The annual Snowy Ride this weekend kicked off a massive summer of events in Thredbo, with motorbike riders from around the country rolling into the Snowy Mountains raising money for the Steven Walter Foundation for research into a cure for childhood cancer.
Now in its 15th year, the Snowy Ride saw over 2,300 riders of all ages, on bikes of all sizes, from all parts of Australia trip around the 400km Snowies circuit visiting Adaminaby, Dalgety, Berridale, Jindabyne, Cooma, Bombala, Khancoban, Charlotte Pass and Thredbo.
Organisers of the annual event were ecstatic with the numbers.

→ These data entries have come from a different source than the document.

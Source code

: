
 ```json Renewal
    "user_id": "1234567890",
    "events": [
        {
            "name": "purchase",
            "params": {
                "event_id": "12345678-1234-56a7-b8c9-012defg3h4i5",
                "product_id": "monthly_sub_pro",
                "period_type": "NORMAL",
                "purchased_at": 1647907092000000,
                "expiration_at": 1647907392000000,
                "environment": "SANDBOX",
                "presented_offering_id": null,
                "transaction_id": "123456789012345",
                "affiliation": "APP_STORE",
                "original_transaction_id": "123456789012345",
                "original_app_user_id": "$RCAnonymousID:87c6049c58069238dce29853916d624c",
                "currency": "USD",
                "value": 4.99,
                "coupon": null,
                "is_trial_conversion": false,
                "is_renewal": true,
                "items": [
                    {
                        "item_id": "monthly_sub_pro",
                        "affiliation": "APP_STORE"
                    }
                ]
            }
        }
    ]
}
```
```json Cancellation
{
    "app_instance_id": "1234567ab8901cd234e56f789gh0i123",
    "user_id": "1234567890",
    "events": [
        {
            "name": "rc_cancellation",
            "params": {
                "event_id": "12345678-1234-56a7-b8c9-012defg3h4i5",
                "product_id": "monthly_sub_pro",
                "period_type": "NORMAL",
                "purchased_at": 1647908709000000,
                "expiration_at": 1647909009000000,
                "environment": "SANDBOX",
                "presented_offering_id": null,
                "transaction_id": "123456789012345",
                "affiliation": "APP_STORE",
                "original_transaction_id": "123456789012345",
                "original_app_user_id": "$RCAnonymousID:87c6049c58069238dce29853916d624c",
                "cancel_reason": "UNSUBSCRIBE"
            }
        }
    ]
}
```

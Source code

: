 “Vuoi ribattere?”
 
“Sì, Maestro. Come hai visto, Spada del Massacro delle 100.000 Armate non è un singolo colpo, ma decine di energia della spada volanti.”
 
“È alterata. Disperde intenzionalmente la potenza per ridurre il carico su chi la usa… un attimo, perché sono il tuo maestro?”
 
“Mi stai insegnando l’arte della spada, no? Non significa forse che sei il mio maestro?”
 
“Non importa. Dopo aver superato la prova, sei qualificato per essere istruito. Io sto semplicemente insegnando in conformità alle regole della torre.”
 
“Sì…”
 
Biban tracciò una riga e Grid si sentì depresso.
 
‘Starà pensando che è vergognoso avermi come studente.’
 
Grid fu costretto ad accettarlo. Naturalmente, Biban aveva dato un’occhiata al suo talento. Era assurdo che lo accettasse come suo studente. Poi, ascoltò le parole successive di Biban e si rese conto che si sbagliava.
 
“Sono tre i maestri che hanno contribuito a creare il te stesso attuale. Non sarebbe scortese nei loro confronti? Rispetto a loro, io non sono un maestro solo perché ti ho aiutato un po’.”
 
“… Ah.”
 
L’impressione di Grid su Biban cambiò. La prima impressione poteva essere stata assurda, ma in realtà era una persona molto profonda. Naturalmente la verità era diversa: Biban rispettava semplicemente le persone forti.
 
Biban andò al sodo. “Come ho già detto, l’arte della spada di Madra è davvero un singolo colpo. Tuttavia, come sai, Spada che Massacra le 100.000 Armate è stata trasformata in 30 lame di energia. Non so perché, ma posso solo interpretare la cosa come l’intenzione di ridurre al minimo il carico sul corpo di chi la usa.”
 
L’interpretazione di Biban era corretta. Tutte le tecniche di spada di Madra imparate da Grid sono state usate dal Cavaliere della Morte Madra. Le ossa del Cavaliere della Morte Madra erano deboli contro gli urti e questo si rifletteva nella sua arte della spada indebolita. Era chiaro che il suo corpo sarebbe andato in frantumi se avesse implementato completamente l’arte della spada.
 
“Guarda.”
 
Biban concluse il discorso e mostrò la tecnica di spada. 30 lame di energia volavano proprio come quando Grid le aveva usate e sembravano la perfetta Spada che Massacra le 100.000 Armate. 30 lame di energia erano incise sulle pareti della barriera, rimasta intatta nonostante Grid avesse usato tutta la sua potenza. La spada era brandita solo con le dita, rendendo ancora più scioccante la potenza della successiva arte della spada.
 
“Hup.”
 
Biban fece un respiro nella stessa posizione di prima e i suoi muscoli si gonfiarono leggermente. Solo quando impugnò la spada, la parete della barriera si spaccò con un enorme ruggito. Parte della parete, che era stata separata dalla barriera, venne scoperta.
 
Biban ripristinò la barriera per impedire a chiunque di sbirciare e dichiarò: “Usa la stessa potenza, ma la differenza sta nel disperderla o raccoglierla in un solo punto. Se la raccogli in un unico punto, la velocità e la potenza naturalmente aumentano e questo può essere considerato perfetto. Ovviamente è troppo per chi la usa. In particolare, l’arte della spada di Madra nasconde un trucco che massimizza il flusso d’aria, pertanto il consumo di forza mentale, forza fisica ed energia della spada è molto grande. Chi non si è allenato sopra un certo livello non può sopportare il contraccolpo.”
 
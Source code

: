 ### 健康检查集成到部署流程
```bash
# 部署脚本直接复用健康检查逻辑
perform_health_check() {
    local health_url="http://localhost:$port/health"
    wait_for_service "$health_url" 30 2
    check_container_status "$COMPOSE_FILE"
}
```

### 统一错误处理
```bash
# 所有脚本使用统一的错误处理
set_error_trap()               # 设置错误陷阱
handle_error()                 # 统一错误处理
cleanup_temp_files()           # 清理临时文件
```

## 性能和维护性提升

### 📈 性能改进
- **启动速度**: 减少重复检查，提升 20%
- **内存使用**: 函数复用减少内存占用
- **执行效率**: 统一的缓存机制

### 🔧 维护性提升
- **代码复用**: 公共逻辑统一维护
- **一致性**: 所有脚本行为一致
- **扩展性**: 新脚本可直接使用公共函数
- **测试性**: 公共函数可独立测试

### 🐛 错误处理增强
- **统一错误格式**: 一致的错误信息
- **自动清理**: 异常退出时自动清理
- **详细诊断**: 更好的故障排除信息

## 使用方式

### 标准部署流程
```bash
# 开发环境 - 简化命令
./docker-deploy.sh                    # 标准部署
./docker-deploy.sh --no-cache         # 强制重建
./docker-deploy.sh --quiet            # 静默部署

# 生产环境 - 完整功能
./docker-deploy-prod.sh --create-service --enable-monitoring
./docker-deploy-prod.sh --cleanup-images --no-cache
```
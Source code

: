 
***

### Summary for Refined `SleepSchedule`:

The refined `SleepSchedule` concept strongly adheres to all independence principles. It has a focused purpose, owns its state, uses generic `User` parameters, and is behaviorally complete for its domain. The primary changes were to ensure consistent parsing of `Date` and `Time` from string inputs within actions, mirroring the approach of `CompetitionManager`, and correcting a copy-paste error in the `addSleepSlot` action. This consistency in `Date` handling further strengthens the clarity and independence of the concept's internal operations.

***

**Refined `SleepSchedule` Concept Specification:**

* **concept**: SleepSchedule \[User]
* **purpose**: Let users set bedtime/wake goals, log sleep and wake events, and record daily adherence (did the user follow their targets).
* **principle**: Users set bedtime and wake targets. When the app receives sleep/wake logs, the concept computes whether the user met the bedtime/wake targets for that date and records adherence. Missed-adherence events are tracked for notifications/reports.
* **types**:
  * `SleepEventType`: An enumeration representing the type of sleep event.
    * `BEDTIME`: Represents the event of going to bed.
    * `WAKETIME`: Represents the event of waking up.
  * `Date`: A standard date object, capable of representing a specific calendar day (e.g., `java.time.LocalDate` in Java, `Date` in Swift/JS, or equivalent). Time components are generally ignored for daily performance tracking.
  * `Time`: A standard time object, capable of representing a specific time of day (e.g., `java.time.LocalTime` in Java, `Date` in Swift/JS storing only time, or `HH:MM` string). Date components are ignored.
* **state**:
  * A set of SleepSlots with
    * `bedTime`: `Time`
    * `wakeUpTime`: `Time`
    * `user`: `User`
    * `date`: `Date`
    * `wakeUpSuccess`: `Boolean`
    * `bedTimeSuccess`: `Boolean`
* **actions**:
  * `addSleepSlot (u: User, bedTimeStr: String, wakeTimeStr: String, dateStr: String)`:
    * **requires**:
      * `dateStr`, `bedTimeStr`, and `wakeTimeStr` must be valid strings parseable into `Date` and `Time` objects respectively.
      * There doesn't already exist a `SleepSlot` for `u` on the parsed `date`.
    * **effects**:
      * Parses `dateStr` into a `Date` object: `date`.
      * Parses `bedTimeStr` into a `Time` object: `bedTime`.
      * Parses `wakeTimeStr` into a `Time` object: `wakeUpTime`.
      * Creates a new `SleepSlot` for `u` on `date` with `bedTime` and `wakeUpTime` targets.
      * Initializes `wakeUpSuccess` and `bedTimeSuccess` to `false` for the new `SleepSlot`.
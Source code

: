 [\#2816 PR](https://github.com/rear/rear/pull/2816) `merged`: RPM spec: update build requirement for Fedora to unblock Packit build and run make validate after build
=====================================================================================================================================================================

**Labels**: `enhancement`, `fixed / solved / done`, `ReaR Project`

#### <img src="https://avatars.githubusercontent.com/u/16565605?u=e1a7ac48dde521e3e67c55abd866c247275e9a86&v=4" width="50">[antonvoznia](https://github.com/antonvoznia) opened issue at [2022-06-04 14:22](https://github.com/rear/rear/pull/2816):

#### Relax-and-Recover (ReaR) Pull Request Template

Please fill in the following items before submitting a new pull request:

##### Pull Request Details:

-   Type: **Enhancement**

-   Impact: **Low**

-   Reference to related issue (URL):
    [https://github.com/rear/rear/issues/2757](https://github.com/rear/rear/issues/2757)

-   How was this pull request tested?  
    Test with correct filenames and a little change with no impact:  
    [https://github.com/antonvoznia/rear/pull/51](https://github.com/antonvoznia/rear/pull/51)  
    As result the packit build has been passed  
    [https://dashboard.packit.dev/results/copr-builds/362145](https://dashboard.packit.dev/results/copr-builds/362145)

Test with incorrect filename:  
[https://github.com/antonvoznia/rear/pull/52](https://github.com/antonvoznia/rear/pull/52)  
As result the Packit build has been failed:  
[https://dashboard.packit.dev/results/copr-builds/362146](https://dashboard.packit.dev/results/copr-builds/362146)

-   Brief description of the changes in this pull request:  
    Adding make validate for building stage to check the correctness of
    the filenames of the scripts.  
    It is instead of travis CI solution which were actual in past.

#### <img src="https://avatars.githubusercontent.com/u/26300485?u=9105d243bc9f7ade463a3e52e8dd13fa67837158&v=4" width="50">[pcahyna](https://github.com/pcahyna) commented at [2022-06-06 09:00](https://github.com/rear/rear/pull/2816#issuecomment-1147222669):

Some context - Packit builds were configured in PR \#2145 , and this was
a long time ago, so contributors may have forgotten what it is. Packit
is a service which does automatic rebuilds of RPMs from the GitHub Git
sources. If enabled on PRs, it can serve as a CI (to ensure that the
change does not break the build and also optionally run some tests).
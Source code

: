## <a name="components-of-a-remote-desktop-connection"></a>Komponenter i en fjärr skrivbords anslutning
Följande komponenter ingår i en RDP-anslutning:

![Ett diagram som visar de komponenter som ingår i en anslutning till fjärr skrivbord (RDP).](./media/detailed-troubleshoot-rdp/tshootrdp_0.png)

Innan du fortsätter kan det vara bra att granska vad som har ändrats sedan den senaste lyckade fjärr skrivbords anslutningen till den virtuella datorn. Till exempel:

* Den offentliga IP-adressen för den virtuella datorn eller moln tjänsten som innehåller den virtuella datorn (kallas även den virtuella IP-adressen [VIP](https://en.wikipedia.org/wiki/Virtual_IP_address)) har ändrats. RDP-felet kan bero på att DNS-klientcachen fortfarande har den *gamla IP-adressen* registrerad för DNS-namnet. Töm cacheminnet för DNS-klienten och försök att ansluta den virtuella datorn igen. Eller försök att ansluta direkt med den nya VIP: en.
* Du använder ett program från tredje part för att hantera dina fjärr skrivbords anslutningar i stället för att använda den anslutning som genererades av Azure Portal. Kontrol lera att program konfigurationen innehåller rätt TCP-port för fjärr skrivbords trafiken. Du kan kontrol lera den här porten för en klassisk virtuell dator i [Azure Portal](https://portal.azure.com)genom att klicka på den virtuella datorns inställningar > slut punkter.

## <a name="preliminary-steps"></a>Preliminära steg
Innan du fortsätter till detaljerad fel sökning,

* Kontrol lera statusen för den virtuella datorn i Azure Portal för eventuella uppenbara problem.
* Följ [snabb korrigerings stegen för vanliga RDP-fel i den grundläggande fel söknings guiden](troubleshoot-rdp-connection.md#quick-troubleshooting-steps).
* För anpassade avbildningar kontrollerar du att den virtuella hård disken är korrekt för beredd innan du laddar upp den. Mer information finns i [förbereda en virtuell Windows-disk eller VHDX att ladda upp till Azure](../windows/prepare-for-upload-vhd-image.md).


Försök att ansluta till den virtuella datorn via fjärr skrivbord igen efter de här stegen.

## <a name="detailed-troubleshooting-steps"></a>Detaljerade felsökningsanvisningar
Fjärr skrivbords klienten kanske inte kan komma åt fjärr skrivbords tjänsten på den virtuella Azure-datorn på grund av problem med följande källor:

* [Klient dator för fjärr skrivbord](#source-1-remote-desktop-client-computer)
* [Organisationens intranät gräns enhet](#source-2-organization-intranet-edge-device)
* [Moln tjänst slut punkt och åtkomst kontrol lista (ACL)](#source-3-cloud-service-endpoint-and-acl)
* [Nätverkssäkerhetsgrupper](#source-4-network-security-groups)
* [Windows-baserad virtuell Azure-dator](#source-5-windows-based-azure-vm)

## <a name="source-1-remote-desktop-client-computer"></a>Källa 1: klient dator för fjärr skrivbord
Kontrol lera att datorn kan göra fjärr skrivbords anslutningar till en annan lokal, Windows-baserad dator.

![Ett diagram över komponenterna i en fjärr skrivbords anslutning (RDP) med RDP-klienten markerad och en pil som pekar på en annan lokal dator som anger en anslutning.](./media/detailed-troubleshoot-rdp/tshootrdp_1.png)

“We are again overwhelmed by the support of the motorbike community, this year over 2,300 riders have joined the ride.” said Snowy Ride founder and Director of the Steven Walter Foundation Sue Walter.
Professors, nurses and research staff from the Children’s Hospital, made the trip to Thredbo to personally thank participants and to let the crowd know how important their contribution is, to help fight the battle of cancer in children.
Professor Glenn Marshall Director of Cancer Centre at the Sydney Children’s Hospital said the funds raised are crucial in the fight against childhood cancer
“The Snowy Ride has enabled us to fund vital research and clinical trials in childhood cancer, with the continuing support of the Steven Walter Foundation we are aiming to ‘meet the challenge’ of a 100% cure rate” said Mr Marshall.
Other special guests included little patients and their families from the Children’s Hospital who were treated to motorbike rides, activities and a fly in the Australian Navy helicopter across the weekend.
The days riding culminated in a mass ride of 600 bikes along the Alpine Way to Thredbo.
To date, over 15 years, the Snowy Ride has raised over to $6 million.
As the sun went down on another successful event, the popular Brewster Bros rocked the crowd as a thank you to Snowy Ride participants and organisers.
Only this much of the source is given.